● **Activity**
Identify every line in the records below that contains the word "Redux", and reproduce each one.
===
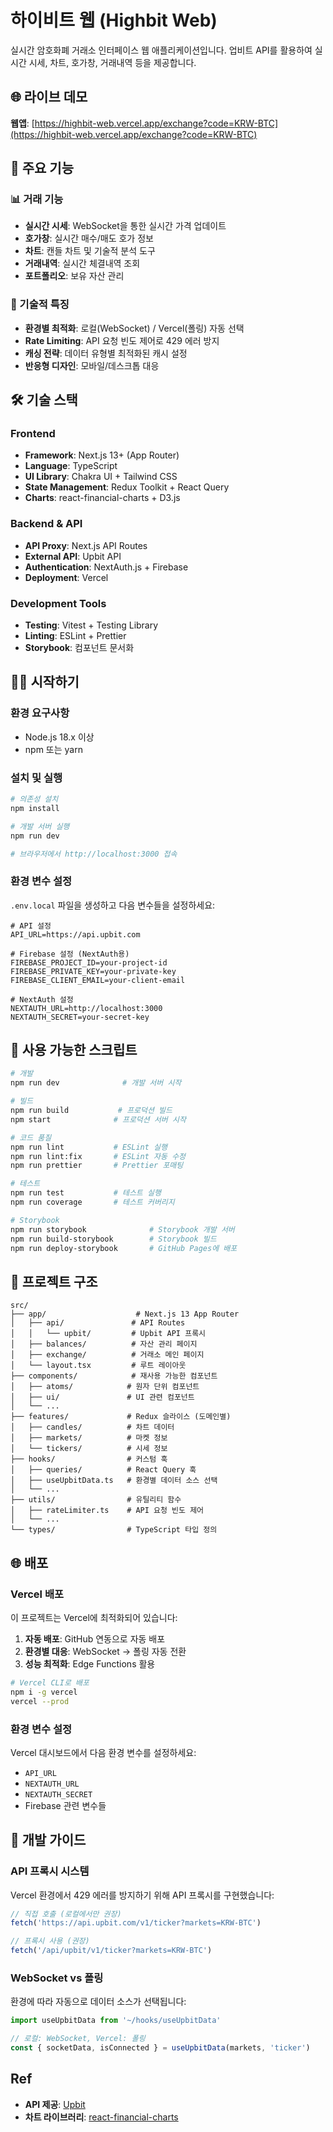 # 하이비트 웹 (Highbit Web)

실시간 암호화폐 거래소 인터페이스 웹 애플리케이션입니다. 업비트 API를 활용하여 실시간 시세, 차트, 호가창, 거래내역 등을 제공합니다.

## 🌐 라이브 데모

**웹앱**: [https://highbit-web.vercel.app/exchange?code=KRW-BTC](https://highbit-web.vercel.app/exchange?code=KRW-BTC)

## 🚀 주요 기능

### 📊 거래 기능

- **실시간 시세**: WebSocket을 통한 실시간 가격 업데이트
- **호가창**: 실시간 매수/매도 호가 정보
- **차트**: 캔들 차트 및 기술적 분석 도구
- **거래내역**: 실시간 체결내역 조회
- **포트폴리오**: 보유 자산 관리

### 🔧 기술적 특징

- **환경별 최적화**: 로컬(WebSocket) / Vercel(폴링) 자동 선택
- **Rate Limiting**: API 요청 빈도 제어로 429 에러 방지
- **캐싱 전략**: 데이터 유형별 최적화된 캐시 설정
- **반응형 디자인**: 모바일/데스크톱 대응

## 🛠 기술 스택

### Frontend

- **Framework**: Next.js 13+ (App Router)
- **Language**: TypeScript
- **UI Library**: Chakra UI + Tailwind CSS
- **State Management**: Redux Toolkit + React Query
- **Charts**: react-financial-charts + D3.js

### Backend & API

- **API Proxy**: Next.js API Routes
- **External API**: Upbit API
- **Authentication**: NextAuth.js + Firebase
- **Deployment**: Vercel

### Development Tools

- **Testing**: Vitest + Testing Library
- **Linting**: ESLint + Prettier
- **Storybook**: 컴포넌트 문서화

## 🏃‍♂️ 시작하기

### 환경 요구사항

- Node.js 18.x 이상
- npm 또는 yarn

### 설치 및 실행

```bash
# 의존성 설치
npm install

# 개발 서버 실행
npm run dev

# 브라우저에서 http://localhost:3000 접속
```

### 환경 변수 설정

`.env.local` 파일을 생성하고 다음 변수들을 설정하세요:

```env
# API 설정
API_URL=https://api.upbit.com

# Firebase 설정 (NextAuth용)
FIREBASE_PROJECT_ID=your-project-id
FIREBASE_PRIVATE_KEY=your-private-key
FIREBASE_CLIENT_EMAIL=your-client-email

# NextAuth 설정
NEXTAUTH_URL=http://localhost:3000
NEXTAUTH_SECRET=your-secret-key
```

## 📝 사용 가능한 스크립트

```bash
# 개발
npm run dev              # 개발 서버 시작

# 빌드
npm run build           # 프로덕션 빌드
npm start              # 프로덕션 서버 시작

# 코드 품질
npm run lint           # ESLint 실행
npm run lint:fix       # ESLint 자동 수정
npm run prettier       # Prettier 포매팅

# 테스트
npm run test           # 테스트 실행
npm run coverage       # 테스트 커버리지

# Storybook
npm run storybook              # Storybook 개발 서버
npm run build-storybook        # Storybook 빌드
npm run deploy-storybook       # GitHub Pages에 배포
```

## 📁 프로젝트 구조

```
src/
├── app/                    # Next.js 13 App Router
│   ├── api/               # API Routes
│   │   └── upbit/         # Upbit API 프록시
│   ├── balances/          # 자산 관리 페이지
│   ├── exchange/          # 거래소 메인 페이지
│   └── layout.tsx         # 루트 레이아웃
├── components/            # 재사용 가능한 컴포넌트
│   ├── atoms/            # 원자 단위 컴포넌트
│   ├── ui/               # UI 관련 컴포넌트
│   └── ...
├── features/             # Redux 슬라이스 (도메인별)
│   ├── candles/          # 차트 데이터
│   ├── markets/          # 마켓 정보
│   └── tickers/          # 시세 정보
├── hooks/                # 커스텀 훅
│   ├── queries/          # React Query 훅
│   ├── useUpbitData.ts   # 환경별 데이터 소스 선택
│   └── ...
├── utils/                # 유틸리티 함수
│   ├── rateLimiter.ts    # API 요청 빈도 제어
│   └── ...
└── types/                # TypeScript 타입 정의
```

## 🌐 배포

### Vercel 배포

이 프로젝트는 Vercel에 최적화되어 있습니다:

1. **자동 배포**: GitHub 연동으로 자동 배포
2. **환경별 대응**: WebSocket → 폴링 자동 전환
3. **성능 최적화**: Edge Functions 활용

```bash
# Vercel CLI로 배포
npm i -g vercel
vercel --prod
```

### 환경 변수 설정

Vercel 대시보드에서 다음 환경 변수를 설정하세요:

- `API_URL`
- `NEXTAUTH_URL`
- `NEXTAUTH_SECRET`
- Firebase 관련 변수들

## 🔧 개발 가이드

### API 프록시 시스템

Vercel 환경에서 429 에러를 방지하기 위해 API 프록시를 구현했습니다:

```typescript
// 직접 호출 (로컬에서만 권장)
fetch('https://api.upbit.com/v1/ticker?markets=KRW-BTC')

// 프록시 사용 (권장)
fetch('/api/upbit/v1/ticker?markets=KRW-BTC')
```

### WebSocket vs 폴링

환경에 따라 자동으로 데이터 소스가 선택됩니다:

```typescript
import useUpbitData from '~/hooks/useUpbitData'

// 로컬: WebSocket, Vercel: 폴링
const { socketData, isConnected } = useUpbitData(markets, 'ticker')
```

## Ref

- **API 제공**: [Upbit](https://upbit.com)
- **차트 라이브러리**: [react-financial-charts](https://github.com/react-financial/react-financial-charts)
===
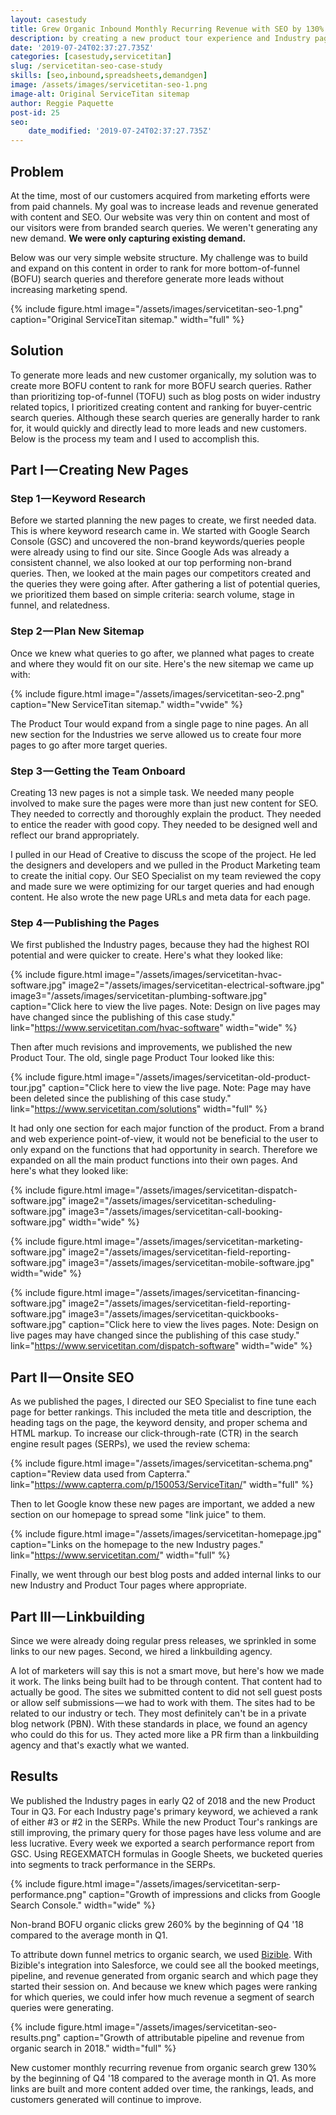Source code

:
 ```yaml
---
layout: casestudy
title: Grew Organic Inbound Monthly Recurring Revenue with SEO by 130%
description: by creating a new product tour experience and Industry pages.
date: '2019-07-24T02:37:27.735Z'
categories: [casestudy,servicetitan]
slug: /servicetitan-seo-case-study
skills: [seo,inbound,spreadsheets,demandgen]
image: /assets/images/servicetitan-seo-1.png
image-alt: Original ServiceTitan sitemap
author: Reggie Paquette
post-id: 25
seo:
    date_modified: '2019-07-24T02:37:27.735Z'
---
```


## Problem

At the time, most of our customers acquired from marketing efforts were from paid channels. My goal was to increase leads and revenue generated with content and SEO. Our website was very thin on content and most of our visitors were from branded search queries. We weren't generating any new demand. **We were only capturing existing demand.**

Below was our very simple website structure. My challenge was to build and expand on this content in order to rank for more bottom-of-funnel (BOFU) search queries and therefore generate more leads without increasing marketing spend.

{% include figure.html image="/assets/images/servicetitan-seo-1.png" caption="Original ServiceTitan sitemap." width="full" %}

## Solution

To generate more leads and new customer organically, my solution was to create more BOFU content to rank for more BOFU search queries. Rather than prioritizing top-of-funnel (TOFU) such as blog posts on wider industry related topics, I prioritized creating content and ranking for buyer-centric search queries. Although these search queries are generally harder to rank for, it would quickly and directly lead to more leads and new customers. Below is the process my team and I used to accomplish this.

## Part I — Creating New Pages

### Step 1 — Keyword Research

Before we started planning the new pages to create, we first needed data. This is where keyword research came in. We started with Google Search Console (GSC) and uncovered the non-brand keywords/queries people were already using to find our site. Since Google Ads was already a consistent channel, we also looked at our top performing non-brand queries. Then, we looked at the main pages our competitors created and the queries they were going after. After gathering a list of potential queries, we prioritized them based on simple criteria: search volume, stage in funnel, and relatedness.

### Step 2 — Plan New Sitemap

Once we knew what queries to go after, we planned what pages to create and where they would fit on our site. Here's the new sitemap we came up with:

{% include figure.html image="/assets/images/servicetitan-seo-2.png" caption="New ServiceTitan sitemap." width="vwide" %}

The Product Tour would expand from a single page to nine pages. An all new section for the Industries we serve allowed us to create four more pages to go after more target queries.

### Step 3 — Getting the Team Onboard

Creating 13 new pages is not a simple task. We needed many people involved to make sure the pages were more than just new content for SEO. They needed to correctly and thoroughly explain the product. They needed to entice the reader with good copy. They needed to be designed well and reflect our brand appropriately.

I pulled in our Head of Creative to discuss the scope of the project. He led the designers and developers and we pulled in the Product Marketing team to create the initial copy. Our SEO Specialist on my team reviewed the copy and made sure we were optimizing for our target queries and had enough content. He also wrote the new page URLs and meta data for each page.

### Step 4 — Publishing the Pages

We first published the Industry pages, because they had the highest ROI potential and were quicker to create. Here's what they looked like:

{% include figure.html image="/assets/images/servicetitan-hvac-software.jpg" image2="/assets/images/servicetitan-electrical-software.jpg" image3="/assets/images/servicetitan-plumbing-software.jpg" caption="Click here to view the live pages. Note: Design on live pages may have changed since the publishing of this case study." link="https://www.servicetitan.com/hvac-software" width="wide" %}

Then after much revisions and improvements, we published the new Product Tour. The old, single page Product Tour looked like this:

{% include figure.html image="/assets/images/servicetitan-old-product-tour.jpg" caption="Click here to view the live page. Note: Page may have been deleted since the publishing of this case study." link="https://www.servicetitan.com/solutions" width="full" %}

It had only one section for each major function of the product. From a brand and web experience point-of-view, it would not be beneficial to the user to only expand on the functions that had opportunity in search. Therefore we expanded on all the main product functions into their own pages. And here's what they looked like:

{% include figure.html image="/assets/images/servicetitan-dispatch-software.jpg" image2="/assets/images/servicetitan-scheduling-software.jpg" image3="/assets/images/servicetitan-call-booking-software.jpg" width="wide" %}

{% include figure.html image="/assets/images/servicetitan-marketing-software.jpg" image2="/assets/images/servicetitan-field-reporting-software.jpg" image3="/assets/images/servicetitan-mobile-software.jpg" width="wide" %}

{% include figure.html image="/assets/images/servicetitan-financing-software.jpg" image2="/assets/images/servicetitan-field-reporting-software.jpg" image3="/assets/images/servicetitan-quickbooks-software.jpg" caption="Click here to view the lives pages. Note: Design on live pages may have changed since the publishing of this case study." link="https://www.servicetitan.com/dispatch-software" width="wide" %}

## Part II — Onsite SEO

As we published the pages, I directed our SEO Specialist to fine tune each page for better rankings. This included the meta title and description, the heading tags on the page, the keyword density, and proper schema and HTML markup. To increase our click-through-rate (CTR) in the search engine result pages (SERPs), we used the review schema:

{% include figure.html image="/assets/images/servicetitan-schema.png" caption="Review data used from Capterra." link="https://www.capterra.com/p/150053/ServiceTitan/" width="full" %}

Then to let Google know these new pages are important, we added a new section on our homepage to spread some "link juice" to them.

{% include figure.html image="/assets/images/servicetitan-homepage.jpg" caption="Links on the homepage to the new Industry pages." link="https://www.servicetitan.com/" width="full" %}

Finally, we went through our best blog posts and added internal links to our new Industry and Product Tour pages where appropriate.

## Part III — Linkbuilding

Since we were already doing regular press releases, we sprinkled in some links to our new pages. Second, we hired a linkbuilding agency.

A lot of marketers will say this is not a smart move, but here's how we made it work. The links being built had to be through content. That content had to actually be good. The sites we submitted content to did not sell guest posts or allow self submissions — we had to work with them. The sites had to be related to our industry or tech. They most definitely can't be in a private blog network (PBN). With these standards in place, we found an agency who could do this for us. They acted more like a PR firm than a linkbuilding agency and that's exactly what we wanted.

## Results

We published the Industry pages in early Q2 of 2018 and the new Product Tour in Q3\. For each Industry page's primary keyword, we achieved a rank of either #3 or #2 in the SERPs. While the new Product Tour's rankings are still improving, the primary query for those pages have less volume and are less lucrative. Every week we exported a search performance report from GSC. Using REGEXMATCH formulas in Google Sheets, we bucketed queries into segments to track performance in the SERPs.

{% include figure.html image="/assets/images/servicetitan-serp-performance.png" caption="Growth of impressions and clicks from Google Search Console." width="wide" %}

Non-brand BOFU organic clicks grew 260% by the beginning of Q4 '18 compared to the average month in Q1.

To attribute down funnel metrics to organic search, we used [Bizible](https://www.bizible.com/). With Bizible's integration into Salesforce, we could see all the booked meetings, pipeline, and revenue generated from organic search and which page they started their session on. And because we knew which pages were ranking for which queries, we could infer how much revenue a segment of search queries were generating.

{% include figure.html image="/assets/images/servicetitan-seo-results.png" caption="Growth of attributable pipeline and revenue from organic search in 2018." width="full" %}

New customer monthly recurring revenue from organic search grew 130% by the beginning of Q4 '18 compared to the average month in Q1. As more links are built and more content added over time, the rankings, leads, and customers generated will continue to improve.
===
● **Problem solution**
- **State Management**: Redux Toolkit + React Query
├── features/             # Redux 슬라이스 (도메인별)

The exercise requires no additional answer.